John Gilroy hosts a roundtable discussion of mobile health applications and and how they can be certified to meet specific standards. April 30, 2013
wfedstaff | April 17, 2015 4:55 pm
April 30, 2013 — Everyone seems to be downloading one of the 40,000 apps that are floating around the Internet.
It’s one thing to for a person to download an app to listen to a baseball game on their iPhone, but it’s quite a different question for a physician to select an app that will have life-and-death consequences.
Enter the Food and Drug Administration.
The FDA has recently “approved” 75 apps that doctors can use in a responsible manner.
This technology is so new that organizations really haven’t sprung up who can provide a more proper certification for apps.

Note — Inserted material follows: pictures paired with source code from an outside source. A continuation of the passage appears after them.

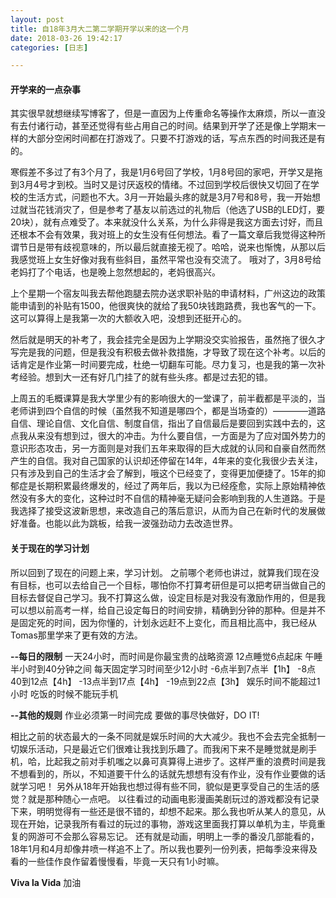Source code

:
 ```yaml
---
layout: post
title: 自18年3月大二第二学期开学以来的这一个月
date: 2018-03-26 19:42:17
categories: [日志]

---
```

#### 开学来的一点杂事

其实很早就想继续写博客了，但是一直因为上传重命名等操作太麻烦，所以一直没有去付诸行动，甚至还觉得有些占用自己的时间。结果到开学了还是像上学期末一样的大部分空闲时间都在打游戏了。只要不打游戏的话，写点东西的时间我还是有的。

寒假差不多过了有3个月了，我是1月6号回了学校，1月8号回的家吧，开学又是拖到3月4号才到校。当时又是讨厌返校的情绪。不过回到学校后很快又切回了在学校的生活方式，问题也不大。3月一开始最头疼的就是3月7号和8号，我一开始想过就当花钱消灾了，但是参考了基友以前选过的礼物后（他选了USB的LED灯，要20块），就有点难受了。本来就没什么关系，为什么非得是我这方面去讨好，而且还根本不会有效果，我对班上的女生没有任何想法。看了一篇文章后我觉得这种所谓节日是带有歧视意味的，所以最后就直接无视了。哈哈，说来也惭愧，从那以后我感觉班上女生好像对我有些斜目，虽然平常也没有交流了。
哦对了，3月8号给老妈打了个电话，也是晚上忽然想起的，老妈很高兴。

上个星期一个宿友叫我去帮他跑腿去院办送求职补贴的申请材料，广州这边的政策能申请到的补贴有1500，他很爽快的就给了我50块钱跑路费，我也客气的一下。这可以算得上是我第一次的大额收入吧，没想到还挺开心的。

然后就是明天的补考了，我会挂完全是因为上学期没交实验报告，虽然拖了很久才写完是我的问题，但是我没有积极去做补救措施，才导致了现在这个补考。以后的话肯定是作业第一时间要完成，杜绝一切翻车可能。尽力复习，也是我的第一次补考经验。想到大一还有好几门挂了的就有些头疼。都是过去犯的错。

上周五的毛概课算是我大学里少有的影响很大的一堂课了，前半截都是平淡的，当老师讲到四个自信的时候（虽然我不知道是哪四个，都是当场查的）————道路自信、理论自信、文化自信、制度自信，指出了自信最后是要回到实践中去的，这点我从来没有想到过，很大的冲击。为什么要自信，一方面是为了应对国外势力的意识形态攻击，另一方面则是对我们五年来取得的巨大成就的认同和自豪自然而然产生的自信。我对自己国家的认识却还停留在14年，4年来的变化我很少去关注，只有涉及到自己的生活才会了解到，哦这个已经变了，变得更加便捷了。15年的抑郁症是长期积累最终爆发的，经过了两年后，我以为已经痊愈，实际上原始精神依然没有多大的变化，这种过时不自信的精神毫无疑问会影响到我的人生道路。于是我选择了接受这波新思想，来改造自己的落后意识，从而为自己在新时代的发展做好准备。也能以此为跳板，给我一波强劲动力去改造世界。

#### 关于现在的学习计划

所以回到了现在的问题上来，学习计划。
之前哪个老师也讲过，就算我们现在没有目标，也可以去给自己一个目标，哪怕你不打算考研但是可以把考研当做自己的目标去督促自己学习。我不打算这么做，设定目标是对我没有激励作用的，但是我可以想以前高考一样，给自己设定每日的时间安排，精确到分钟的那种。但是并不是固定死的时间，因为你懂的，计划永远赶不上变化，而且相比高中，我已经从Tomas那里学来了更有效的方法。

**--每日的限制**
  一天24小时，而时间是你最宝贵的战略资源
  12点睡觉6点起床
  午睡半小时到40分钟之间
  每天固定学习时间至少12小时
  -6点半到7点半【1h】
  -8点40到12点【4h】
  -13点半到17点【4h】
  -19点到22点【3h】
  娱乐时间不能超过1小时
  吃饭的时候不能玩手机

**--其他的规则**
  作业必须第一时间完成
  要做的事尽快做好，DO IT!

相比之前的状态最大的一条不同就是娱乐时间的大大减少。我也不会去完全抵制一切娱乐活动，只是最近它们很难让我找到乐趣了。而我闲下来不是睡觉就是刷手机，哈，比起我之前对手机嗤之以鼻可真算得上进步了。这样严重的浪费时间是我不想看到的，所以，不知道要干什么的话就先想想有没有作业，没有作业要做的话就学习吧！
另外从18年开始我也想过得有些不同，貌似是更享受自己的生活的感觉？就是那种随心一点吧。
以往看过的动画电影漫画美剧玩过的游戏都没有记录下来，明明觉得有一些还是很不错的，却想不起来。那么我也听从某人的意见，从现在开始，记录我所有看过的玩过的事物，游戏这里面我打算以单机为主，毕竟重复的网游可不会那么容易忘记。
还有就是动画，明明上一季的番没几部能看的，18年1月和4月却像井喷一样追不上了。所以我也要列一份列表，把每季没来得及看的一些佳作良作留着慢慢看，毕竟一天只有1小时嘛。

**Viva la Vida**
加油


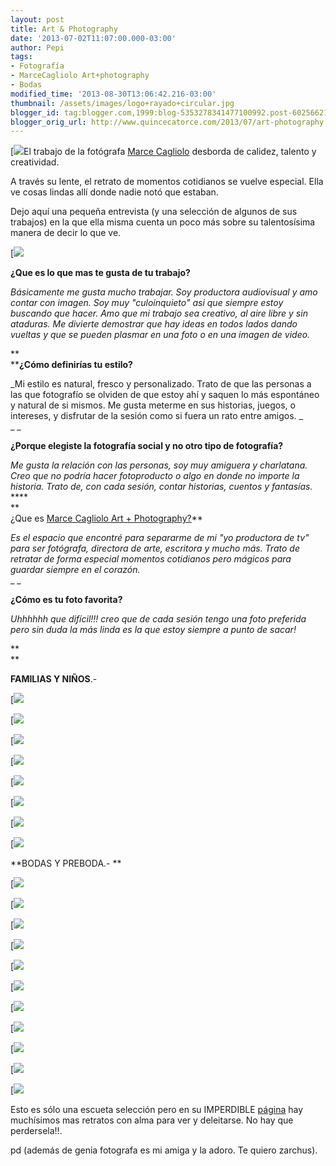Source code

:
 ```yaml
---
layout: post
title: Art & Photography
date: '2013-07-02T11:07:00.000-03:00'
author: Pepi
tags:
- Fotografía
- MarceCagliolo Art+photography
- Bodas
modified_time: '2013-08-30T13:06:42.216-03:00'
thumbnail: /assets/images/logo+rayado+circular.jpg
blogger_id: tag:blogger.com,1999:blog-5353278341477100992.post-602566217765791020
blogger_orig_url: http://www.quincecatorce.com/2013/07/art-photography.html
---
```


  


  


[![](/assets/images/logo+rayado+circular.jpg)El trabajo de la fotógrafa [Marce Cagliolo](http://marcecagliolo.com/) desborda de calidez, talento y creatividad.   
  
A través su lente, el retrato de momentos cotidianos se vuelve especial. Ella ve cosas lindas allí donde nadie notó que estaban.  
  
Dejo aquí una pequeña entrevista (y una selección de algunos de sus trabajos) en la que ella misma cuenta un poco más sobre su talentosísima manera de decir lo que ve.

[![](/assets/images/cagliolos-16+copy.jpg)

  


**¿Que es lo que mas te gusta de tu trabajo?**

_Básicamente me gusta mucho trabajar. Soy productora audiovisual y amo contar con imagen. Soy muy "culoinquieto" asi que siempre estoy buscando que hacer. Amo que mi trabajo sea creativo, al aire libre y sin ataduras. Me divierte demostrar que hay ideas en todos lados dando vueltas y que se pueden plasmar en una foto o en una imagen de video._

**  
****¿Cómo definirías tu estilo?**

_Mi estilo es natural, fresco y personalizado. Trato de que las personas a las que fotografío se olviden de que estoy ahí y saquen lo más espontáneo y natural de si mismos. Me gusta meterme en sus historias, juegos, o intereses, y disfrutar de la sesión como si fuera un rato entre amigos.  _  
_ _

**¿Porque elegiste la fotografía social y no otro tipo de fotografía?**

_Me gusta la relación con las personas, soy muy amiguera y charlatana. Creo que no podría hacer fotoproducto o algo en donde no importe la historia. Trato de, con cada sesión, contar historias, cuentos y fantasías._ ****  
**  
¿Que es [Marce Cagliolo Art + Photography?](http://marcecagliolo.com/)**

_Es el espacio que encontré para separarme de mi "yo productora de tv" para ser fotógrafa, directora de arte, escritora y mucho más. Trato de retratar de forma especial momentos cotidianos pero mágicos para guardar siempre en el corazón._  
_ _

**¿Cómo es tu foto favorita?**

_Uhhhhhh que difícil!!! creo que de cada sesión tengo una foto preferida pero sin duda la más linda es la que estoy siempre a punto de sacar!_

**  
**

**FAMILIAS Y NIÑOS**.-  
  


[![](/assets/images/cagliolos-28+copy.jpg)

  


[![](/assets/images/Bogliano-1+copy.jpg)

  


[![](/assets/images/Bogliano-22.jpg)

[![](/assets/images/bipticotractor.jpg)

[](/assets/images/civil+angie+++martin-100.jpg)  


[![](/assets/images/61433_500568193317290_298849797_n.jpg)

  


  


  


[![](/assets/images/301174_500567333317376_903805362_n.jpg)

[![](/assets/images/tony4.jpg)  


[![](/assets/images/394426_576573972383378_1549361106_n.jpg)

  


**BODAS Y PREBODA.- **

  
  


[![](/assets/images/civil+angie+%252B+martin-100.jpg)

[![](/assets/images/civil+angie+++martin-40+copy.jpg)

  


[![](/assets/images/civil+angie+++martin-49+copy.jpg)

[![](/assets/images/73132_563042813736494_352951422_n.jpg)

  
  


[![](/assets/images/boda+angie+%252B+martin-192+copy.jpg)

[![](/assets/images/525241_573119039395538_1215583075_n.jpg)

  


[![](/assets/images/936327_573121296061979_1632866536_n.jpg)

  


[![](/assets/images/947025_10151385965831500_1594630694_n.jpg)

  


[![](/assets/images/1003675_10200809009840473_1915936525_n.jpg)

  


[![](/assets/images/531686_553940044646771_1467086641_n.jpg)

  


[![](/assets/images/WEBpre-boda-lu+juan-24.jpg)

  


  
Esto es sólo una escueta selección pero en su IMPERDIBLE [página](http://www.marcecagliolo.com/) hay muchísimos mas retratos con alma para ver y deleitarse. No hay que perdersela!!.  
  
pd (además de genia fotografa es mi amiga y la adoro. Te quiero zarchus).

Today’s discussion is with Dr. David Lee Scher from DLS Healthcare Consulting, Tom Martin from mHiMSS, and Tom Leary, vice president, Government Relations at HiMSS.
The focus is on mobile health applications and federal regulations to insure operability, privacy, security, and appropriate content.
During the interview, Dr. Scher discussed the case he carries around for his cell phone that enables it to do a basic EKG on a person in an emergency.
This data must comply with federal HIPAA regulations, and, soon, must be easily integrated into a Electronic Health Record (EHR).
Martin and Leary highlight ways that the HiMSS organization supports information technology professionals in integrating these apps into a federal and commercial environment.